Investors pulled $9.1 billion from fixed-income mutual funds and exchange-traded funds in the week ended June 5, Denver-based Lipper said yesterday in an e-mailed statement. That’s the second-biggest redemptions for a week since the company started tracking the data in 1992. Corporate high-yield funds saw redemptions of $3.2 billion, Lipper said, the largest weekly withdrawal on record.

While retail investors have favored the perceived safety of bond funds over equity funds since the financial crisis, money managers and analysts have been predicting a reversal as interest rates near zero would eventually rise and send bond prices lower. Global bond markets posted their biggest monthly losses in nine years in May, as the more than $40 trillion of bonds in the Bank of America Merrill Lynch Global Broad Market Index fell 1.5 percent on average.

Market ‘Disarray’

Federal Reserve Chairman Ben S. Bernanke told Congress on May 22 that the central bank’s policy-setting board could start scaling back its bond purchases in its “next few meetings,” if the U.S. employment outlook shows sustained improvement.

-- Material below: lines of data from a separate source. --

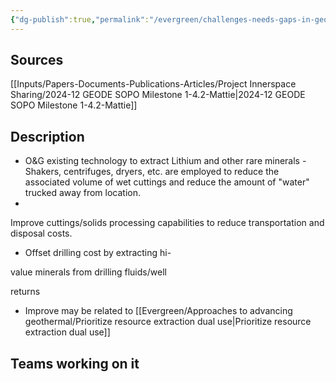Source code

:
 ```yaml
---
{"dg-publish":true,"permalink":"/evergreen/challenges-needs-gaps-in-geothermal/improve-cuttings-solids-processing-capabilities/","tags":["need"]}
---
```


## Sources
[[Inputs/Papers-Documents-Publications-Articles/Project Innerspace Sharing/2024-12 GEODE SOPO Milestone 1-4.2-Mattie\|2024-12 GEODE SOPO Milestone 1-4.2-Mattie]]

## Description

- O&G existing technology to extract Lithium and other rare minerals - Shakers, centrifuges, dryers, etc. are employed to reduce the associated volume of wet cuttings and reduce the amount of "water" trucked away from location.
- 
Improve cuttings/solids processing capabilities to reduce transportation and disposal costs. 

- Offset drilling cost by extracting hi-

value minerals from drilling fluids/well

returns

- Improve
may be related to [[Evergreen/Approaches to advancing geothermal/Prioritize resource extraction dual use\|Prioritize resource extraction dual use]]


## Teams working on it


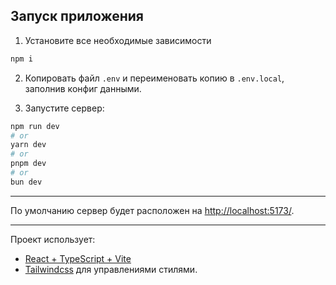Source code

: ## Запуск приложения

1. Установите все необходимые зависимости

```bash
npm i
```

2. Копировать файл `.env` и переименовать копию в `.env.local`, заполнив конфиг данными.

3. Запустите сервер:

```bash
npm run dev
# or
yarn dev
# or
pnpm dev
# or
bun dev
```

---

По умолчанию сервер будет расположен на [http://localhost:5173/](http://localhost:5173/).

---

Проект использует:

- [React + TypeScript + Vite](https://vitejs.dev/)
- [Tailwindcss](https://tailwindcss.com/docs/) для управлениями стилями.
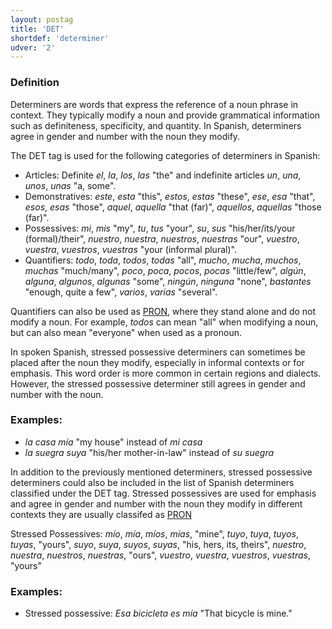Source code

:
 ```yaml
---
layout: postag
title: 'DET'
shortdef: 'determiner'
udver: '2'
---
```


### Definition
Determiners are words that express the reference of a noun phrase in context. They typically modify a noun and provide grammatical information such as definiteness, specificity, and quantity. In Spanish, determiners agree in gender and number with the noun they modify.

The DET tag is used for the following categories of determiners in Spanish:

* Articles: Definite _el_, _la_, _los_, _las_ "the" and indefinite articles _un_, _una_, _unos_, _unas_ "a, some".
* Demonstratives: _este_, _esta_ "this", _estos_, _estas_ "these", _ese_, _esa_ "that", _esos_, _esas_ "those", _aquel_, _aquella_ "that (far)", _aquellos_, _aquellas_ "those (far)".
* Possessives: _mi_, _mis_ "my", _tu_, _tus_ "your", _su_, _sus_ "his/her/its/your (formal)/their", _nuestro_, _nuestra_, _nuestros_, _nuestras_ "our", _vuestro_, _vuestra_, _vuestros_, _vuestras_ "your (informal plural)".
* Quantifiers: _todo_, _toda_, _todos_, _todas_ "all", _mucho_, _mucha_, _muchos_, _muchas_ "much/many", _poco_, _poca_, _pocos_, _pocas_ "little/few", _algún_, _alguna_, _algunos_, _algunas_ "some", _ningún_, _ninguna_ "none", _bastantes_ "enough, quite a few", _varios_, _varias_ "several".

Quantifiers can also be used as [PRON](), where they stand alone and do not modify a noun. For example, _todos_ can mean "all" when modifying a noun, but can also mean "everyone" when used as a pronoun.

In spoken Spanish, stressed possessive determiners can sometimes be placed after the noun they modify, especially in informal contexts or for emphasis. This word order is more common in certain regions and dialects. However, the stressed possessive determiner still agrees in gender and number with the noun.

### Examples:

* _la casa mía_ "my house" instead of _mi casa_
* _la suegra suya_ "his/her mother-in-law" instead of _su suegra_

In addition to the previously mentioned determiners, stressed possessive determiners could also be included in the list of Spanish determiners classified under the DET tag. Stressed possessives are used for emphasis and agree in gender and number with the noun they modify in different contexts they are usually classifed as [PRON]()

Stressed Possessives: _mío_, _mía_, _míos_, _mías_, "mine", _tuyo_, _tuya_, _tuyos_, _tuyas_, "yours", _suyo_, _suya_, _suyos_, _suyas_, "his, hers, its, theirs", _nuestro_, _nuestra_, _nuestros_, _nuestras_, "ours", _vuestro_, _vuestra_, _vuestros_, _vuestras_, "yours"

### Examples:

* Stressed possessive: _Esa bicicleta es mía_ "That bicycle is mine."

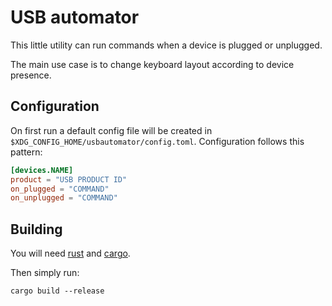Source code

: # USB automator

This little utility can run commands when a device is plugged or unplugged.

The main use case is to change keyboard layout according to device presence.

## Configuration

On first run a default config file will be created in `$XDG_CONFIG_HOME/usbautomator/config.toml`.
Configuration follows this pattern:

```toml
[devices.NAME]
product = "USB PRODUCT ID"
on_plugged = "COMMAND"
on_unplugged = "COMMAND"
```

## Building

You will need [rust](https://www.rust-lang.org) and [cargo](https://doc.rust-lang.org/cargo/getting-started/installation.html).

Then simply run:

    cargo build --release
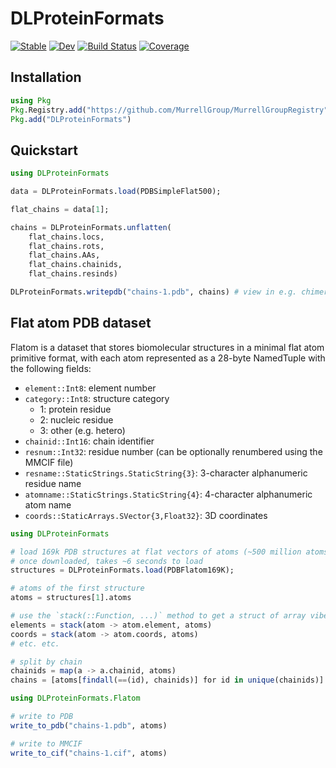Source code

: # DLProteinFormats

[![Stable](https://img.shields.io/badge/docs-stable-blue.svg)](https://MurrellGroup.github.io/DLProteinFormats.jl/stable/)
[![Dev](https://img.shields.io/badge/docs-dev-blue.svg)](https://MurrellGroup.github.io/DLProteinFormats.jl/dev/)
[![Build Status](https://github.com/MurrellGroup/DLProteinFormats.jl/actions/workflows/CI.yml/badge.svg?branch=main)](https://github.com/MurrellGroup/DLProteinFormats.jl/actions/workflows/CI.yml?query=branch%3Amain)
[![Coverage](https://codecov.io/gh/MurrellGroup/DLProteinFormats.jl/branch/main/graph/badge.svg)](https://codecov.io/gh/MurrellGroup/DLProteinFormats.jl)

## Installation

```julia
using Pkg
Pkg.Registry.add("https://github.com/MurrellGroup/MurrellGroupRegistry")
Pkg.add("DLProteinFormats")
```

## Quickstart

```julia
using DLProteinFormats

data = DLProteinFormats.load(PDBSimpleFlat500);

flat_chains = data[1];

chains = DLProteinFormats.unflatten(
    flat_chains.locs,
    flat_chains.rots,
    flat_chains.AAs,
    flat_chains.chainids,
    flat_chains.resinds)

DLProteinFormats.writepdb("chains-1.pdb", chains) # view in e.g. chimerax or vscode protein viewer extension
```

## Flat atom PDB dataset

Flatom is a dataset that stores biomolecular structures in a minimal flat atom primitive format,
with each atom represented as a 28-byte NamedTuple with the following fields:

- `element::Int8`: element number
- `category::Int8`: structure category
  - 1: protein residue
  - 2: nucleic residue
  - 3: other (e.g. hetero)
- `chainid::Int16`: chain identifier
- `resnum::Int32`: residue number (can be optionally renumbered using the MMCIF file)
- `resname::StaticStrings.StaticString{3}`: 3-character alphanumeric residue name
- `atomname::StaticStrings.StaticString{4}`: 4-character alphanumeric atom name
- `coords::StaticArrays.SVector{3,Float32}`: 3D coordinates

```julia
using DLProteinFormats

# load 169k PDB structures at flat vectors of atoms (~500 million atoms total, 28 bytes per atom)
# once downloaded, takes ~6 seconds to load
structures = DLProteinFormats.load(PDBFlatom169K);

# atoms of the first structure
atoms = structures[1].atoms

# use the `stack(::Function, ...)` method to get a struct of array vibe
elements = stack(atom -> atom.element, atoms)
coords = stack(atom -> atom.coords, atoms)
# etc. etc.

# split by chain
chainids = map(a -> a.chainid, atoms)
chains = [atoms[findall(==(id), chainids)] for id in unique(chainids)]

using DLProteinFormats.Flatom

# write to PDB
write_to_pdb("chains-1.pdb", atoms)

# write to MMCIF
write_to_cif("chains-1.cif", atoms)
```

Economists polled by Bloomberg this week predicted the Fed will trim its so-called quantitative easing program to $65 billion a month at the Oct. 29-30 meeting of the Federal Open Market Committee, from the current level of $85 billion.

‘Keeps Going’

“Every year for the past four years, people have said the bond trade is over and yet it keeps going,” Lee Spelman, head of U.S. equity client portfolio managers at New York-based JP Morgan Asset Management, said in an interview last month.

Economists surveyed by Bloomberg expect U.S. rates to rise over the next four quarters.

Jeffrey Gundlach disagrees. The manager of the $41 billion DoubleLine Total Return Fund, said this week that while rates may move higher in the near-term, he expects the yield on the 10-year U.S. Treasury note to drop to 1.7 percent by the end of the year. It closed yesterday at 2.08 percent, according to data compiled by Bloomberg.  “It’s a horrible time to be exiting bonds,” Gundlach said.

Meanwhile, Loomis Sayles & Co. is buying 30-year Treasury bonds on a bet that the Federal Reserve will continue printing money, according to money manager, Matt Eagan.  The Fed’s bond-buying plan “will be around longer than the market thought,” Eagan, who is co-portfolio manager of the Loomis Sayles Strategic Alpha Fund and Strategic Income Fund, told reporters in London today. “The economy is not strong enough despite the recovery. The market is getting ahead of itself. Even if the Fed starts to taper, they will still be injecting liquidity into the market.”